Les définitions normatives de l’État peuvent être utiles du point de vue philosophique ou politique. En Afrique, des gens descendent dans la rue pour réclamer un État non corrompu. Il faut respecter ce combat. Les Africains sont habités par deux consciences historiques. Là où on retrouve la compénétration des durées… Une conscience de la res publica héritée du colonisateur qui met au cœur du combat politique une conception de l’intérêt général et cherche à dissocier le pouvoir politique de l’accumulation économique. Simultanément ils appartiennent à une société politique où s’exprime un autre ethos civique. C’est l’ethos du village que décrit Maurice Agulhon dans La République au village, cette osmose entre l’ethos républicain et l’ethos villageois en Provence, au XIXe siècle. En Afrique, l’ethos du village assimile de manière très marxienne l’accumulation de richesse à la sorcellerie. Quand un personnage s’enrichit sans redistribuer, on va l’accuser de sorcellerie.

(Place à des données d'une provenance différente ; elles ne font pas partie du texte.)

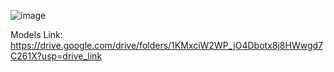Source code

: ![image](https://github.com/yasemindk/tennis_analysis_cv_and_dl_project/assets/87904147/9528942d-3c76-489b-a8cb-a52841800174)

Models Link: https://drive.google.com/drive/folders/1KMxciW2WP_jO4Dbotx8j8HWwgd7C261X?usp=drive_link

Marx décrit le capital comme un vampire qui pompe le sang des prolétaires. Et, comme souvent en Afrique être riche, c’est être fonctionnaire alors, pour redistribuer, il faut taper dans la caisse de la préfecture ou du ministère. Les acteurs africains sont tiraillés entre deux répertoires civiques auxquels ils doivent se conformer simultanément. Le répertoire de la res publica et le répertoire du « ventre », pour reprendre une expression camerounaise. Cette distorsion entre la loi de la République et l’ethos du village, ou plutôt de la montagne, les Briançonnais qui portent secours aux migrants la connaissent également.

Peut-on dire que la conscience identitariste est le produit de l’État ?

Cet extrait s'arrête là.